Juliet flipped all the locks on the door and picked up an ivy plant with crispy leaves. She must have missed that one her last go-round with the spray faucet. But it still showed signs of life. Her brothers would tell her she was losing her touch-she’d always had a green thumb.

She noticed a little goldfish belly-up in one of the tanks. Damn. She set the ivy on the sink and found a slotted spoon, scooped out the dead fish and flushed it down the toilet, then flipped the lid and sat down.

“Oh, shit.”

But she couldn’t stop the tears. For the first time since she’d heard the news about the shooting, she sat and cried. She’d loved Rob. Totally. And it hadn’t worked out, just like all her other relationships. Then he’d almost died. He was still in rotten shape. Miserable, in pain. He had to be scared out of his mind for his sister.

Would he turn to her for help?

Hell, no.

She looked out the window at the brick wall and listened to the gurgle of her aquariums. This was it. She was going to spend the rest of her life with a bunch of plants and fish for company.

And her work. God knows she’d have her work.

Nineteen

Ethan lit his first cigarette in eight months. Charlene used to harp on him for smoking, but he’d always believed something would get him before smoking did.

Something got her, instead.

Someone.

It was dusk, the sky muted and purplish against the darkening landscape of trees as he walked up the path from the river and across the overgrown lawn of the Poe house. The mosquitoes were out. One buzzed around his head. He heard crickets chirping in the tall grass, boats puttering down on the river. He had his Smith & Wesson strapped to his right ankle and one of his Brownings tucked in a belt holster under his Titans shirt. No damn overalls tonight.

He didn’t plan on killing anyone, but that didn’t mean he wasn’t prepared.

There were rumors on the river that the Poe House Trust was considering selling off some of the acreage lots to country-western music stars, to raise money for a visitors’ center. But even understated development would change the isolated, rural character of Night’s Landing, make it harder to visualize the kind of lives the Poes had led there since the Civil War.

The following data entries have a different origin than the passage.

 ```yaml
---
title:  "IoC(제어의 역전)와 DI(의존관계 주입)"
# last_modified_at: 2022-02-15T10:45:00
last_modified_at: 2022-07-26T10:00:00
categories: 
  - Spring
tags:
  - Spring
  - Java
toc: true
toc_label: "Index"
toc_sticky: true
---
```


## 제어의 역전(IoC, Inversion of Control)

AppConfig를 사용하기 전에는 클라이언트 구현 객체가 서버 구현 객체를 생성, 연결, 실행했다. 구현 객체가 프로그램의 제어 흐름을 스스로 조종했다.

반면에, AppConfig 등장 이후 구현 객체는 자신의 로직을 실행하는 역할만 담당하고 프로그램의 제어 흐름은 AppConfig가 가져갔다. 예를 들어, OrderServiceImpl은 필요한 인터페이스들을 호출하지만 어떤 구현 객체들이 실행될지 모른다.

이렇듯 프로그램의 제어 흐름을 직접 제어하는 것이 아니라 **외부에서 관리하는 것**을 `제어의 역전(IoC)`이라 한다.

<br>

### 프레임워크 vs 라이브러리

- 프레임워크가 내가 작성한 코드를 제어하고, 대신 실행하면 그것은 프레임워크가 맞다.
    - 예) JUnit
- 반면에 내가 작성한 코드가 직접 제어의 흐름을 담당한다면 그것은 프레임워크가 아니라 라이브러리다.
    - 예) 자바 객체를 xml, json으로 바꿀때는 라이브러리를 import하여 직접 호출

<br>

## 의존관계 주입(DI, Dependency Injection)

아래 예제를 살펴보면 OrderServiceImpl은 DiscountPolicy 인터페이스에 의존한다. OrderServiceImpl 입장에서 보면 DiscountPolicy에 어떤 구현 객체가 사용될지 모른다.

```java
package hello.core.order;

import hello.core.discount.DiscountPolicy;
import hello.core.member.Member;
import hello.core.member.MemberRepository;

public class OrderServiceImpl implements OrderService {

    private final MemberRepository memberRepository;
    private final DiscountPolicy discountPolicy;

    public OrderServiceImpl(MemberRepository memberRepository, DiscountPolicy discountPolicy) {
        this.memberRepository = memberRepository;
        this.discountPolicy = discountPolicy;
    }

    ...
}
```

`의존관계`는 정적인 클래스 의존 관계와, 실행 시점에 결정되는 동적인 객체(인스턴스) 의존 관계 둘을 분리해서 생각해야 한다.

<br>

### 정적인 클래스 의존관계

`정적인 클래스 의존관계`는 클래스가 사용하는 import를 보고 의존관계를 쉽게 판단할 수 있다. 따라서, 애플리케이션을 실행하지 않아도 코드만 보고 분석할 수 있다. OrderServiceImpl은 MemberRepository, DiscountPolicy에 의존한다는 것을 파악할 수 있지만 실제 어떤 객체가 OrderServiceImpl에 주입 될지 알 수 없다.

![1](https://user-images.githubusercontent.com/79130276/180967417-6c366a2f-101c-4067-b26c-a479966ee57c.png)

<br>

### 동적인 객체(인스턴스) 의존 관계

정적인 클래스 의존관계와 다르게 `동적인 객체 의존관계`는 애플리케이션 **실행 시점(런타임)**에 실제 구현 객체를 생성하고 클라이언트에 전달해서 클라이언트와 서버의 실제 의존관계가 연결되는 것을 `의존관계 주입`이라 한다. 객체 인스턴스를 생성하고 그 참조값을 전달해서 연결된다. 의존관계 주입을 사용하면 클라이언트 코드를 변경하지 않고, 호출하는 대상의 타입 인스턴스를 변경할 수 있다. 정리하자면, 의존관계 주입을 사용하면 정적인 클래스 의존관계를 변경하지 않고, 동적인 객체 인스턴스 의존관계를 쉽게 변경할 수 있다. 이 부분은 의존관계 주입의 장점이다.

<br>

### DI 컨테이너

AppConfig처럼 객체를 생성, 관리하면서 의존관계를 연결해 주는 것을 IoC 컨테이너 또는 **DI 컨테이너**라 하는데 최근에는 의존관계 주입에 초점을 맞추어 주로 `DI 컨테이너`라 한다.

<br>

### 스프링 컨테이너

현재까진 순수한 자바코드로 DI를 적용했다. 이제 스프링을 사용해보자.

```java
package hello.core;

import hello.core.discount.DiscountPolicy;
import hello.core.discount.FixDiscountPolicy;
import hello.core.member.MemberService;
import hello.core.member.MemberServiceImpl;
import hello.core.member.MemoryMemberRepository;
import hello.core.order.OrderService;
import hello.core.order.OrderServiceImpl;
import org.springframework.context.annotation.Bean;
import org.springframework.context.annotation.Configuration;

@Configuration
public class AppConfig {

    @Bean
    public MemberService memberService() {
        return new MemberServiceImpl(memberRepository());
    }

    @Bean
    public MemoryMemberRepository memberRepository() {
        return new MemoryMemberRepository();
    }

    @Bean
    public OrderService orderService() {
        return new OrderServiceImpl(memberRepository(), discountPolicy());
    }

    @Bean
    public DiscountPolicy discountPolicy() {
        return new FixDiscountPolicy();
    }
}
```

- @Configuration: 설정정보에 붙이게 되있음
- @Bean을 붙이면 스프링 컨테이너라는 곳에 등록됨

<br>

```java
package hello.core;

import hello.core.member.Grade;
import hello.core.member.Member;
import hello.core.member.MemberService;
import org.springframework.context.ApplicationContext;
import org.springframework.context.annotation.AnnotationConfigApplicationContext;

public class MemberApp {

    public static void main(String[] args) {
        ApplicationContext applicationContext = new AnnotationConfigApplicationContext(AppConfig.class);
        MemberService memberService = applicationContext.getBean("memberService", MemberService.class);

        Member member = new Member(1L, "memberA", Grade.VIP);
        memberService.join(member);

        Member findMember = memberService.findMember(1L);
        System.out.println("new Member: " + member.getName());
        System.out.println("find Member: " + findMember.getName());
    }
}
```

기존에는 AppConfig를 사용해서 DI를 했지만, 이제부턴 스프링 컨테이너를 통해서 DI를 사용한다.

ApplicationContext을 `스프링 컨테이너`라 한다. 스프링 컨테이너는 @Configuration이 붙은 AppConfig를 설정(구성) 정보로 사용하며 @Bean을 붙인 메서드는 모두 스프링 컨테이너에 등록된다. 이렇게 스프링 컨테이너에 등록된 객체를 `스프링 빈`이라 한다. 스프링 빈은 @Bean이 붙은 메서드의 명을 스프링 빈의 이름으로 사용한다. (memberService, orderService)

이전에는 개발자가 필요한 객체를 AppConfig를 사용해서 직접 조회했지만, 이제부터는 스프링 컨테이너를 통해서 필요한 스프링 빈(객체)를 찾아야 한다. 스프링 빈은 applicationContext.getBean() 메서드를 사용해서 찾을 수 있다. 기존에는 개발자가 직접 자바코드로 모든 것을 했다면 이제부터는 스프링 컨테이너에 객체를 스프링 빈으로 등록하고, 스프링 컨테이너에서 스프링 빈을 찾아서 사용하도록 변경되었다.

The rumors weren’t true, but if they were, Ethan figured Sarah Dunnemore would have a fit. Yet locals also said she couldn’t stay steeped in the Poe house the way she had been for some years. She had to leave its future to other people, people who were more objective, who didn’t have such a personal involvement.

Leola and Violet Poe had died within two years of each other more than a decade ago. They’d lived to see the boy they’d raised move into the Tennessee governor’s mansion, but not the White House. People said they’d had mixed feelings about John Wesley-that was what the sisters had always called him-entering politics, even leaving Night’s Landing.

Ethan ducked past twin dogwoods in the front yard and headed up the back road that led to a down-on-its-luck fishing camp. After a hundred feet the pavement turned to gravel. He could hear his running shoes crunching, but stealth wasn’t an issue, not tonight. He didn’t care who the hell saw him, who heard him.

It was an old-fashioned camp with a row of a half-dozen, one-room cabins with shed roofs and no frills. Conroy Fontaine struck Ethan as a frills type. But maybe he was saving himself for when he hit it big with his book. Maybe he’d do damn near anything, including sleep on a moldy horsehair mattress, to get what dirt he could on President Poe.

Poe hadn’t lived in Night’s Landing in years. He and his wife had a place in Nashville. Nothing huge. A Victorian they’d fixed up. The Poe House wouldn’t be open to the public for another couple years, at least. By then, maybe someone would have torched the fishing camp up the road. Each cabin had its own rusted lawn chair and ancient charcoal grill. The smell of smoke and trout hung in the air, fishy, not anything Ethan would want to eat.

He stopped at the main office and asked a very overweight woman with a long, greasy gray braid which cabin Conroy Fontaine had rented. She didn’t hesitate. “Last one on the left.”

Ethan passed three empty cabins before he reached the last one on the left. A light was on. The front door was open. He could see Fontaine sitting at a table in the front window. Ethan threw down his cigarette, stamped it out and kicked in the screen door.